Tatsächlich stellt die Sekundarstufe I mit leistungsdifferenzierten Modellen Weichen für die beruflichen Perspektiven und Bildungsbiografien der Jugendlichen. Dabei geht es nicht nur um die Unterstützung von Jugendlichen mit besonderem Bildungsbedarf, sondern auch um die Förderung leistungsstarker Jugendlicher sowie um die laufbahnbezogene Unterstützung aller Schülerinnen und Schüler beim Übergang in die Sekundarstufe II. Ein vermehrter Bedarf an sonderpädagogischen Kompetenzen von Sek-I-Lehrpersonen ist dabei
bildungspolitisch anerkannt. Die Umsetzung erfordert aber ein tragfähiges Profil und Funktionsdifferenzierungen von Sek-I-Lehrpersonen gegenüber Sonderpädagoginnen und Sonderpädagogen im Schulfeld.
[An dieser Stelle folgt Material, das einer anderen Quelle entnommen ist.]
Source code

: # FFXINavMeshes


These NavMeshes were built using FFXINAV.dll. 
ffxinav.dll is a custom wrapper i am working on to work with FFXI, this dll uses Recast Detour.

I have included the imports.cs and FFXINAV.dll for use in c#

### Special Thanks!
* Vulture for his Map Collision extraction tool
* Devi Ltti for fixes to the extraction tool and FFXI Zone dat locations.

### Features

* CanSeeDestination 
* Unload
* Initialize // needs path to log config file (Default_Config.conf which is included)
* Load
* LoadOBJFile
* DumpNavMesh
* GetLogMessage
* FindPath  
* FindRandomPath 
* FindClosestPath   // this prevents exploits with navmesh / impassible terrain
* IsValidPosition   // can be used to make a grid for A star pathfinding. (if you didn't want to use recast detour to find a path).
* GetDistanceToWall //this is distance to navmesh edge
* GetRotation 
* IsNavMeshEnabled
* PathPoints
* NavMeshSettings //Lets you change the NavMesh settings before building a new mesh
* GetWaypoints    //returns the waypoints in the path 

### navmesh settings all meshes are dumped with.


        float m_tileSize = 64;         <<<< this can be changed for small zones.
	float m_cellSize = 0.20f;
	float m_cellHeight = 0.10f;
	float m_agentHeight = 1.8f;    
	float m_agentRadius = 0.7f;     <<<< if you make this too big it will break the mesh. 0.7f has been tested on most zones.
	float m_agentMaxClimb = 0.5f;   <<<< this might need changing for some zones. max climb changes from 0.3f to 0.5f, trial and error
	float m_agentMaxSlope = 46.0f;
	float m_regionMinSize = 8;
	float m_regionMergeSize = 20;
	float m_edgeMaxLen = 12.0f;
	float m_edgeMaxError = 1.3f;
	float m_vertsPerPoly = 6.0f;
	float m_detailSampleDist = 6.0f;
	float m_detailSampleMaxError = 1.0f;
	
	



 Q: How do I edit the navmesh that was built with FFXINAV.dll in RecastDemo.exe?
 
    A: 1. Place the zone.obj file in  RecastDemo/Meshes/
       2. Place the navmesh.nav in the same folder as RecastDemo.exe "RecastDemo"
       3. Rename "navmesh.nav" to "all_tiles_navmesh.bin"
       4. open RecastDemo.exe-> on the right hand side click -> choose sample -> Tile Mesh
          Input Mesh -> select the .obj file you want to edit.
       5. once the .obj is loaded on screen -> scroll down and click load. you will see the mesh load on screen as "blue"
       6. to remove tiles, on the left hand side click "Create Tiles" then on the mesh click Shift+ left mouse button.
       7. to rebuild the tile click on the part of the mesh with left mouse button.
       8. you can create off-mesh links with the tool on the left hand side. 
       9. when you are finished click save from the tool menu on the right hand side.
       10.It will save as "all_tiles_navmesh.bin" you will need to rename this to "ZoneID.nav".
Breite Palette an Bedürfnissen
Denise Gerstl, Schulleiterin der SeReal Chapf in Windisch ist seit vielen Jahren «im Geschäft», wie sie selbst sagt. «Das Spektrum der besonderen Förderung ist sehr breit», betont sie. Es reiche von Dyskalkulie und Legasthenie über Autismus-Spektrum-Störungen bis zu anderen Verhaltensauffälligkeiten, und die Zahl der betroffenen Kinder nehme zu. Das sieht auch Roman Bucher, Schulleiter Oberstufe Bünzmatt in Wohlen, so: «Die Heterogenität wird grösser.» Gerade zu Autismus-Spektrum-Störungen brauche es ein vertiefteres Wissen als früher. «Zudem ist es auch wichtig zu wissen, wie man als Lehrperson mit Eltern von betroffenen Kindern umgehen kann.»
Bereits Module besucht
Bereits vor der Einführung des Schwerpunkts Sonderpädagogik im Sek-I-Studium konnten Studierende Module aus dem Masterstudiengang Sonderpädagogik belegen. Sowohl Olivia Schauli als auch Alfredo Giangreco haben diese Möglichkeit in den vergangenen Semestern genutzt und sich unter anderem Kenntnisse über Lese-Rechtschreib-Schwäche, Hörbeeinträchtigung und über den Umgang mit Ungleichheiten angeeignet. «Damals besuchten wir die Lehrveranstaltungen gemeinsam mit den Studierenden des ISP», so Alfredo Giangreco. «Das führte zu einem interessanten Austausch und eröffnete neue Perspektiven.» Dennoch sei es sinnvoll, dass der Schwerpunkt nun komplett auf die Sek-I-Stufe ausgerichtet sei. Dies sieht auch Olivia Schauli so. «Im vergangenen Semester fand ich es manchmal schwierig, meine Rolle in den Lehrveranstaltungen zu finden, da die Studierenden
aus dem Masterstudiengang Sonderpädagogik schon viel mehr Erfahrung mitbrachten. Jetzt können wir uns in den Lehrveranstaltungen mit Mitstudierenden austauschen, die alle an einem ähnlichen Punkt in ihrem Studium stehen.» Zudem sei die konkrete Ausrichtung auf die Zielstufe Sek I sicher noch hilfreicher für den späteren Berufsalltag.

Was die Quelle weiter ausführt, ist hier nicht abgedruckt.